*** Block opens ***

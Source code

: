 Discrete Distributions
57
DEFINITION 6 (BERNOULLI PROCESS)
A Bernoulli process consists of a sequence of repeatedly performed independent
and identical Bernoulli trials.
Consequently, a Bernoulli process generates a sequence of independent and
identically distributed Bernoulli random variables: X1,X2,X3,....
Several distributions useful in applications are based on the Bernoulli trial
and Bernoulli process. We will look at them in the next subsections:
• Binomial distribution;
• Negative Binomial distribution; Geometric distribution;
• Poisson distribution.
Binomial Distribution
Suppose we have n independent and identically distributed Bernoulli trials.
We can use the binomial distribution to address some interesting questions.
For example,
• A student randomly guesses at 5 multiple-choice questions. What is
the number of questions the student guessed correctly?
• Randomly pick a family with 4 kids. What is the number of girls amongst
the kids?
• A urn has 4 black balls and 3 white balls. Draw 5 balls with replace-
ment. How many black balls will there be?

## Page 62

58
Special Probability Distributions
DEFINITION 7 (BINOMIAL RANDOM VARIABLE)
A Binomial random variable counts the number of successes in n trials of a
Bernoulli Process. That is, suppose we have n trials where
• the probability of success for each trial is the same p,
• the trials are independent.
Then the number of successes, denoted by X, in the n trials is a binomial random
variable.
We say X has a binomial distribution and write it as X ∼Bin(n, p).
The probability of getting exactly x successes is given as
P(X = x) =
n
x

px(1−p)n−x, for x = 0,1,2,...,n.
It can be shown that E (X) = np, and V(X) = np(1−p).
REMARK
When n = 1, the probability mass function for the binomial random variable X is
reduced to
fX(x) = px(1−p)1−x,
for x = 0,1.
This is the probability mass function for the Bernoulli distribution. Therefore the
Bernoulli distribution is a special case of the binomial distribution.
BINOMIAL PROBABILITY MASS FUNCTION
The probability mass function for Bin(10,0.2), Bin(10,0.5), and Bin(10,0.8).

*** Block closes ***

» EXERCISE OBJECTIVE: Restate the material above word for word, leaving nothing out.

» RESULT OF THIS EXERCISE:
Source code

: Discrete Distributions
57
DEFINITION 6 (BERNOULLI PROCESS)
A Bernoulli process consists of a sequence of repeatedly performed independent
and identical Bernoulli trials.
Consequently, a Bernoulli process generates a sequence of independent and
identically distributed Bernoulli random variables: X1,X2,X3,....
Several distributions useful in applications are based on the Bernoulli trial
and Bernoulli process. We will look at them in the next subsections:
• Binomial distribution;
• Negative Binomial distribution; Geometric distribution;
• Poisson distribution.
Binomial Distribution
Suppose we have n independent and identically distributed Bernoulli trials.
We can use the binomial distribution to address some interesting questions.
For example,
• A student randomly guesses at 5 multiple-choice questions. What is
the number of questions the student guessed correctly?
• Randomly pick a family with 4 kids. What is the number of girls amongst
the kids?
• A urn has 4 black balls and 3 white balls. Draw 5 balls with replace-
ment. How many black balls will there be?

## Page 62

58
Special Probability Distributions
DEFINITION 7 (BINOMIAL RANDOM VARIABLE)
A Binomial random variable counts the number of successes in n trials of a
Bernoulli Process. That is, suppose we have n trials where
• the probability of success for each trial is the same p,
• the trials are independent.
Then the number of successes, denoted by X, in the n trials is a binomial random
variable.
We say X has a binomial distribution and write it as X ∼Bin(n, p).
The probability of getting exactly x successes is given as
P(X = x) =
n
x

px(1−p)n−x, for x = 0,1,2,...,n.
It can be shown that E (X) = np, and V(X) = np(1−p).
REMARK
When n = 1, the probability mass function for the binomial random variable X is
reduced to
fX(x) = px(1−p)1−x,
for x = 0,1.
This is the probability mass function for the Bernoulli distribution. Therefore the
Bernoulli distribution is a special case of the binomial distribution.
BINOMIAL PROBABILITY MASS FUNCTION
The probability mass function for Bin(10,0.2), Bin(10,0.5), and Bin(10,0.8).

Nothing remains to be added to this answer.